What is expected: Every line below containing the word "project" should be found and copied.
BEGIN
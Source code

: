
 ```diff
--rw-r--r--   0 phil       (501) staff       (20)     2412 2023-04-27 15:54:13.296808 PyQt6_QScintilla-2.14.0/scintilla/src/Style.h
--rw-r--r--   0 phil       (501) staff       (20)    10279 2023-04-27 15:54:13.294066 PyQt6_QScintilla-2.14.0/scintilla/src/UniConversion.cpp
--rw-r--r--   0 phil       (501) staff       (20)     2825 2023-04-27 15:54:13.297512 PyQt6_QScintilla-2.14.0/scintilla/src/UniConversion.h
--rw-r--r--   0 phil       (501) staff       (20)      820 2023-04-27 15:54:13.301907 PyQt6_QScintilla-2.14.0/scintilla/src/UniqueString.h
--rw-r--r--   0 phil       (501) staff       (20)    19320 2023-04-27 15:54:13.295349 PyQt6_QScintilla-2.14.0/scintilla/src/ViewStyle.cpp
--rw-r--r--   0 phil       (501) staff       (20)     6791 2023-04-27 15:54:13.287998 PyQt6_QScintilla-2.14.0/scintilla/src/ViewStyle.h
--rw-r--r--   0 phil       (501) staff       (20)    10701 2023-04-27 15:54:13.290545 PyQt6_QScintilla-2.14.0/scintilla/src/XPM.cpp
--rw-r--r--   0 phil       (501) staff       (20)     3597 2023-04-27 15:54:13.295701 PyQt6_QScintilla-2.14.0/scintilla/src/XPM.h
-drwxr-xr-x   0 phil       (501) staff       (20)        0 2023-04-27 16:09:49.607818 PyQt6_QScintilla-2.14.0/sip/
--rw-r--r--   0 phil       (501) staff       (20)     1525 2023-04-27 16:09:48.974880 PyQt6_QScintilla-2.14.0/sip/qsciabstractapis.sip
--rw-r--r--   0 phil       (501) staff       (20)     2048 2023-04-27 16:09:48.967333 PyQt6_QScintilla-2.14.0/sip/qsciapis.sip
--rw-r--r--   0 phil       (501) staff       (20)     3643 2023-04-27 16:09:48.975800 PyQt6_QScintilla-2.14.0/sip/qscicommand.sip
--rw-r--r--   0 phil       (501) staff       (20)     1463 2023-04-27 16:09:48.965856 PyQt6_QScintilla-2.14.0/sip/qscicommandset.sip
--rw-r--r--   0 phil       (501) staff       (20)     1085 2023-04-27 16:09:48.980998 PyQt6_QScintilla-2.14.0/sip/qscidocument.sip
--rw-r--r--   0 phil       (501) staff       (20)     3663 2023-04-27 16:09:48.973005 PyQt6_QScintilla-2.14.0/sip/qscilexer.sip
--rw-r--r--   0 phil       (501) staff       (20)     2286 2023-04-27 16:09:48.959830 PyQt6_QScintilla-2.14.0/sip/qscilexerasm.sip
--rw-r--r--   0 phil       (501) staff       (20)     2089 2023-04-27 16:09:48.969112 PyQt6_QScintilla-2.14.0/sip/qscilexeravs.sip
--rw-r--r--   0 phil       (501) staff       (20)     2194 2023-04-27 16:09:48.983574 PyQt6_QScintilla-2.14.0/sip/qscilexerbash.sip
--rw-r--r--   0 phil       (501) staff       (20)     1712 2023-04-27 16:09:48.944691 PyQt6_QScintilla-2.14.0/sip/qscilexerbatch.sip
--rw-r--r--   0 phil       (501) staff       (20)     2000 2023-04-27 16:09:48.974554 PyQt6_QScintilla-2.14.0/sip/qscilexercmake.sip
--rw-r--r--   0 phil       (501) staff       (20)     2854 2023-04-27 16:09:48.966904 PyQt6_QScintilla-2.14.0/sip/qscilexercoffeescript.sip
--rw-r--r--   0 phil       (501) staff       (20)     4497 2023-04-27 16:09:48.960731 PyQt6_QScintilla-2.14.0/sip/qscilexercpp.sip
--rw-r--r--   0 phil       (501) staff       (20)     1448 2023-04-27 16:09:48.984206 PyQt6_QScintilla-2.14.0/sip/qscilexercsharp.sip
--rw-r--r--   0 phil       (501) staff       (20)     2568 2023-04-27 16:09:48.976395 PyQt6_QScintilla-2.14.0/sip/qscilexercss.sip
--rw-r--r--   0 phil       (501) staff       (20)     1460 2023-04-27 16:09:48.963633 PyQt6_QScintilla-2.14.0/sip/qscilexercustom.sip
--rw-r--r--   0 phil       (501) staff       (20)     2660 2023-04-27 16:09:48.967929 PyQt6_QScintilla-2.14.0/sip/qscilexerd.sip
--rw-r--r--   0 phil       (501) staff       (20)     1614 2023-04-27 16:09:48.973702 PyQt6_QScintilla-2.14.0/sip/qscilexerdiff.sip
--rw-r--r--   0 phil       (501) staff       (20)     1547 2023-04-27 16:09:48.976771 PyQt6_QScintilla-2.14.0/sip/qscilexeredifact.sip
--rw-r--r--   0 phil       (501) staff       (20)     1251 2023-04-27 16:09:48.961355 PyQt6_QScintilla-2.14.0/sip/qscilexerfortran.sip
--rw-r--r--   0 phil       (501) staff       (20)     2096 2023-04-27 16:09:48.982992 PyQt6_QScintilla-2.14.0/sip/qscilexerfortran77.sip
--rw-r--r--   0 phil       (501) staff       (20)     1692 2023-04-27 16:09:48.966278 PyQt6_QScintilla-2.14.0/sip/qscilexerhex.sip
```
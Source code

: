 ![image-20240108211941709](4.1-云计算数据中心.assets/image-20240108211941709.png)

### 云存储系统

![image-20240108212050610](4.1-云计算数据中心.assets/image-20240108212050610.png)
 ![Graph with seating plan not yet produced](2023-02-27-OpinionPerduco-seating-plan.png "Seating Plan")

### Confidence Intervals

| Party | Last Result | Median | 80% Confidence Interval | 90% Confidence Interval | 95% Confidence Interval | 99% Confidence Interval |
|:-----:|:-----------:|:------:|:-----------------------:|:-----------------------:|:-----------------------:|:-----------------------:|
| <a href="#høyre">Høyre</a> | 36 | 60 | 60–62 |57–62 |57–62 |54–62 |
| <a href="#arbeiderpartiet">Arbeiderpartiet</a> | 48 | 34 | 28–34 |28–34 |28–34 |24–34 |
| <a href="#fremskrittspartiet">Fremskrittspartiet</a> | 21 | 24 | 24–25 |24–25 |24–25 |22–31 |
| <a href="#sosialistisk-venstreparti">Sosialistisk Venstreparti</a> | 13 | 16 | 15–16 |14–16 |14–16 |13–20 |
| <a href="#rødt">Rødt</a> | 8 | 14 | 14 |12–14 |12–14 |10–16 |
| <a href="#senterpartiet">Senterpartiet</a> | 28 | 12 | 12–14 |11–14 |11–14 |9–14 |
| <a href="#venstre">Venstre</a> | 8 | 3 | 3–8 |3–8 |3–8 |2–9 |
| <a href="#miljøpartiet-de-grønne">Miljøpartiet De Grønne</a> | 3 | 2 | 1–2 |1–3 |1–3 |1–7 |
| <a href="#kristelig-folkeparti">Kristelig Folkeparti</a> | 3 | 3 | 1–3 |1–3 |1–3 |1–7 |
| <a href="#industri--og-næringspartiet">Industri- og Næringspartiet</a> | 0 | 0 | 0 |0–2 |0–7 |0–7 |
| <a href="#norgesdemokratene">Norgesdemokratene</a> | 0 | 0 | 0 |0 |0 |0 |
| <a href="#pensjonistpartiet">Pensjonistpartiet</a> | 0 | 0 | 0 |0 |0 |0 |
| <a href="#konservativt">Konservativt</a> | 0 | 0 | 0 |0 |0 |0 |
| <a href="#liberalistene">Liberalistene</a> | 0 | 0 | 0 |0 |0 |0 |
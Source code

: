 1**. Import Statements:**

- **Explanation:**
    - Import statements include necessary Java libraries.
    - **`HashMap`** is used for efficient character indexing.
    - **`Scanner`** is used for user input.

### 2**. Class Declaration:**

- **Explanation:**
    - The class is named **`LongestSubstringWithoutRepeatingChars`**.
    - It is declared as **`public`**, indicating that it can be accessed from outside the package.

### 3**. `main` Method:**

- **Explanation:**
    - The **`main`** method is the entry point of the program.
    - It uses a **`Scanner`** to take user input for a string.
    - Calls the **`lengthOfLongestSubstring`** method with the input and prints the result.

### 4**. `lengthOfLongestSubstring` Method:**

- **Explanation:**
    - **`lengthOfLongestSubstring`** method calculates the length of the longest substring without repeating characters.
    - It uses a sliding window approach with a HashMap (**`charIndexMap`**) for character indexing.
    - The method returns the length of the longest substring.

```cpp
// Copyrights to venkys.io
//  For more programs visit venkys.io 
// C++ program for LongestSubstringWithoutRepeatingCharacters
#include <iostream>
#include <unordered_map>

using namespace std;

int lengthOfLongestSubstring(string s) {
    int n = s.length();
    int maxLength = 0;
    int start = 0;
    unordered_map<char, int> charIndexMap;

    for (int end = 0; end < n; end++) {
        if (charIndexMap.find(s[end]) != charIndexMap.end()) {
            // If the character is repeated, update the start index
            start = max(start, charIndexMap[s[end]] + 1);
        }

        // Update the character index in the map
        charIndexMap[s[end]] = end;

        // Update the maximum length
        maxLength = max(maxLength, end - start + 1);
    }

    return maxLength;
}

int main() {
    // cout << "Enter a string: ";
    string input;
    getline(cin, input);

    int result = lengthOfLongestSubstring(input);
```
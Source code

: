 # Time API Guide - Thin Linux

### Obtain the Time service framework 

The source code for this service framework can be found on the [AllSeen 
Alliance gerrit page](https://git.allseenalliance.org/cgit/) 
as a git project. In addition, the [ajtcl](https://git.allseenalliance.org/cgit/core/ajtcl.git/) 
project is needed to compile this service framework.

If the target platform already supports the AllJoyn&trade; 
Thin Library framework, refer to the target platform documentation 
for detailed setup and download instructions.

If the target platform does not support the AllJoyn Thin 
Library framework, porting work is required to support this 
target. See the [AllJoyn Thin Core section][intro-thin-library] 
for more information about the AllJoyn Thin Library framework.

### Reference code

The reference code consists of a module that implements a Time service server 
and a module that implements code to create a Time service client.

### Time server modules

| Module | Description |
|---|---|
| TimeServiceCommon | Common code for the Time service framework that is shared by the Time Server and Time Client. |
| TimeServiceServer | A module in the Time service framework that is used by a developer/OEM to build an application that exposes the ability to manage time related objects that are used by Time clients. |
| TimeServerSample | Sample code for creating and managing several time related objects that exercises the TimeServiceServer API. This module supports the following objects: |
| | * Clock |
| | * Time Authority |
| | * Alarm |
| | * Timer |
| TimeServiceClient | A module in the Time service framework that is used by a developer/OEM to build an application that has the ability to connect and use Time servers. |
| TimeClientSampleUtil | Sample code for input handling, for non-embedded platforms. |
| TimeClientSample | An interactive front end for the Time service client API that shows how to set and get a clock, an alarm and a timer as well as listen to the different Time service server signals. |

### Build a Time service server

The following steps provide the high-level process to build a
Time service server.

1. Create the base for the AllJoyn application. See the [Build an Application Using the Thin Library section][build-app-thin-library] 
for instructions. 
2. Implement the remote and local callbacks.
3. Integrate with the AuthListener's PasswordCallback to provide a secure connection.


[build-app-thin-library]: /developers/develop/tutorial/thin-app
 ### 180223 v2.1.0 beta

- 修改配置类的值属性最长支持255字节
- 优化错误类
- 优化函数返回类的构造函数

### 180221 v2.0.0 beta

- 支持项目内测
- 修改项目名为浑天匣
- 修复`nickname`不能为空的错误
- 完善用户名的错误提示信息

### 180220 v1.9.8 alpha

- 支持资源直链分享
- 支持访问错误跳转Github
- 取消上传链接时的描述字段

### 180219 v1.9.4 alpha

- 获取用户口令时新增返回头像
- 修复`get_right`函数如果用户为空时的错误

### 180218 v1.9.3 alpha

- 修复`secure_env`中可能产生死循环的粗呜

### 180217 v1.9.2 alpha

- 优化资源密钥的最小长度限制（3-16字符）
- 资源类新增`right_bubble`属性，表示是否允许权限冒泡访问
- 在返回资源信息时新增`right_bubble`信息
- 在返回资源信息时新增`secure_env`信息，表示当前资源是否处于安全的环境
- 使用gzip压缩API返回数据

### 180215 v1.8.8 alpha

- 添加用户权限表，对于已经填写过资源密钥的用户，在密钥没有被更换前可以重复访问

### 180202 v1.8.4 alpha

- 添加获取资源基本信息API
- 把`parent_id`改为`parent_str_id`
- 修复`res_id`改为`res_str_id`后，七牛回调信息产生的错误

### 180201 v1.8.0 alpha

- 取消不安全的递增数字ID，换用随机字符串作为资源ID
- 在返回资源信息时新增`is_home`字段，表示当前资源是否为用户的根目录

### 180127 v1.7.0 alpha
END
Answer box:
as a git project. In addition, the [ajtcl](https://git.allseenalliance.org/cgit/core/ajtcl.git/) 
project is needed to compile this service framework.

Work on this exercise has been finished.